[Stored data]
=====

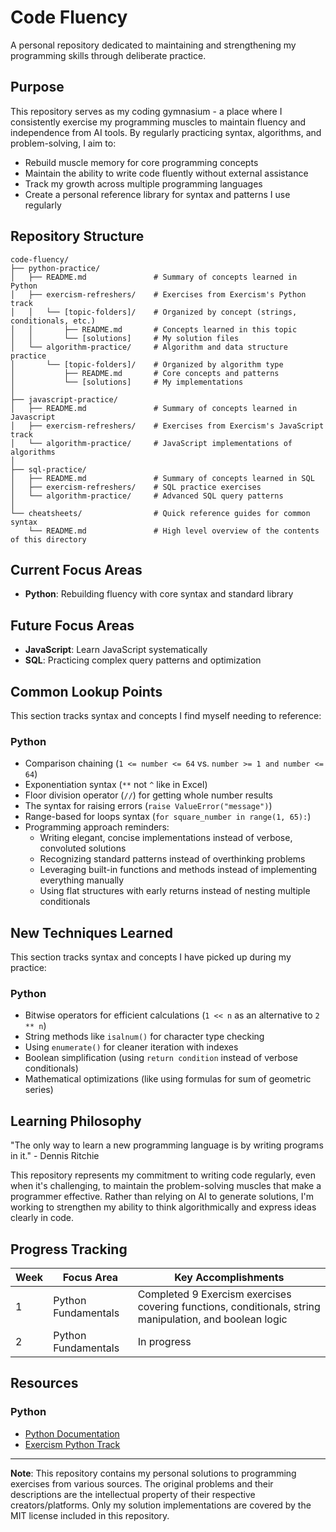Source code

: # Code Fluency

A personal repository dedicated to maintaining and strengthening my programming skills through deliberate practice.

## Purpose

This repository serves as my coding gymnasium - a place where I consistently exercise my programming muscles to maintain fluency and independence from AI tools. By regularly practicing syntax, algorithms, and problem-solving, I aim to:

- Rebuild muscle memory for core programming concepts
- Maintain the ability to write code fluently without external assistance
- Track my growth across multiple programming languages
- Create a personal reference library for syntax and patterns I use regularly

## Repository Structure

```
code-fluency/
├── python-practice/
│   ├── README.md               # Summary of concepts learned in Python
│   ├── exercism-refreshers/    # Exercises from Exercism's Python track
│   │   └── [topic-folders]/    # Organized by concept (strings, conditionals, etc.)
│   │       ├── README.md       # Concepts learned in this topic
│   │       └── [solutions]     # My solution files
│   └── algorithm-practice/     # Algorithm and data structure practice
│       └── [topic-folders]/    # Organized by algorithm type
│           ├── README.md       # Core concepts and patterns
│           └── [solutions]     # My implementations
│
├── javascript-practice/
│   ├── README.md               # Summary of concepts learned in Javascript
│   ├── exercism-refreshers/    # Exercises from Exercism's JavaScript track
│   └── algorithm-practice/     # JavaScript implementations of algorithms
│
├── sql-practice/
│   ├── README.md               # Summary of concepts learned in SQL
│   ├── exercism-refreshers/    # SQL practice exercises
│   └── algorithm-practice/     # Advanced SQL query patterns
│
└── cheatsheets/                # Quick reference guides for common syntax
    └── README.md               # High level overview of the contents of this directory
```

## Current Focus Areas

- **Python**: Rebuilding fluency with core syntax and standard library

## Future Focus Areas

- **JavaScript**: Learn JavaScript systematically
- **SQL**: Practicing complex query patterns and optimization

## Common Lookup Points

This section tracks syntax and concepts I find myself needing to reference:

### Python
- Comparison chaining (`1 <= number <= 64` vs. `number >= 1 and number <= 64`)
- Exponentiation syntax (`**` not `^` like in Excel)
- Floor division operator (`//`) for getting whole number results
- The syntax for raising errors (`raise ValueError("message")`)
- Range-based for loops syntax (`for square_number in range(1, 65):`)
- Programming approach reminders:
  - Writing elegant, concise implementations instead of verbose, convoluted solutions
  - Recognizing standard patterns instead of overthinking problems
  - Leveraging built-in functions and methods instead of implementing everything manually
  - Using flat structures with early returns instead of nesting multiple conditionals

## New Techniques Learned

This section tracks syntax and concepts I have picked up during my practice:

### Python
- Bitwise operators for efficient calculations (`1 << n` as an alternative to `2 ** n`)
- String methods like `isalnum()` for character type checking
- Using `enumerate()` for cleaner iteration with indexes
- Boolean simplification (using `return condition` instead of verbose conditionals)
- Mathematical optimizations (like using formulas for sum of geometric series)

## Learning Philosophy

"The only way to learn a new programming language is by writing programs in it." - Dennis Ritchie

This repository represents my commitment to writing code regularly, even when it's challenging, to maintain the problem-solving muscles that make a programmer effective. Rather than relying on AI to generate solutions, I'm working to strengthen my ability to think algorithmically and express ideas clearly in code.

## Progress Tracking

| Week | Focus Area | Key Accomplishments |
|------|------------|---------------------|
| 1    | Python Fundamentals | Completed 9 Exercism exercises covering functions, conditionals, string manipulation, and boolean logic |
| 2    | Python Fundamentals | In progress |

## Resources

### Python
- [Python Documentation](https://docs.python.org/3/)
- [Exercism Python Track](https://exercism.org/tracks/python)

---

**Note**: This repository contains my personal solutions to programming exercises from various sources. The original problems and their descriptions are the intellectual property of their respective creators/platforms. Only my solution implementations are covered by the MIT license included in this repository.
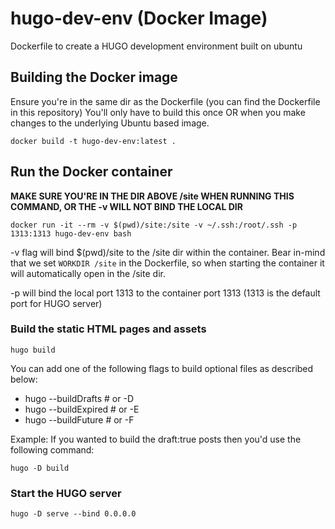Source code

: # hugo-dev-env (Docker Image)
Dockerfile to create a HUGO development environment built on ubuntu

## Building the Docker image
Ensure you're in the same dir as the Dockerfile (you can find the Dockerfile in this repository)
You'll only have to build this once OR when you make changes to the underlying Ubuntu based image.
```
docker build -t hugo-dev-env:latest .
```

## Run the Docker container
**MAKE SURE YOU'RE IN THE DIR ABOVE /site WHEN RUNNING THIS COMMAND, OR THE -v WILL NOT BIND THE LOCAL DIR**
```
docker run -it --rm -v $(pwd)/site:/site -v ~/.ssh:/root/.ssh -p 1313:1313 hugo-dev-env bash
```

-v flag will bind $(pwd)/site to the /site dir within the container. 
Bear in-mind that we set `WORKDIR /site` in the Dockerfile, so when starting the container it will automatically open in the /site dir.

-p will bind the local port 1313 to the container port 1313 (1313 is the default port for HUGO server)

### Build the static HTML pages and assets
```
hugo build
```
You can add one of the following flags to build optional files as described below:

* hugo --buildDrafts    # or -D
* hugo --buildExpired   # or -E
* hugo --buildFuture    # or -F

Example:
If you wanted to build the draft:true posts then you'd use the following command:
```
hugo -D build
```

### Start the HUGO server
```
hugo -D serve --bind 0.0.0.0
```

=====

■ **Work to be completed**:
The answer must be the lines from the first one in the records through the line containing "- Track my growth", copied exactly, with no pictures.

■ **Exercise result**:
Source code

: # Code Fluency

A personal repository dedicated to maintaining and strengthening my programming skills through deliberate practice.

## Purpose

This repository serves as my coding gymnasium - a place where I consistently exercise my programming muscles to maintain fluency and independence from AI tools. By regularly practicing syntax, algorithms, and problem-solving, I aim to:

- Rebuild muscle memory for core programming concepts
- Maintain the ability to write code fluently without external assistance
- Track my growth across multiple programming languages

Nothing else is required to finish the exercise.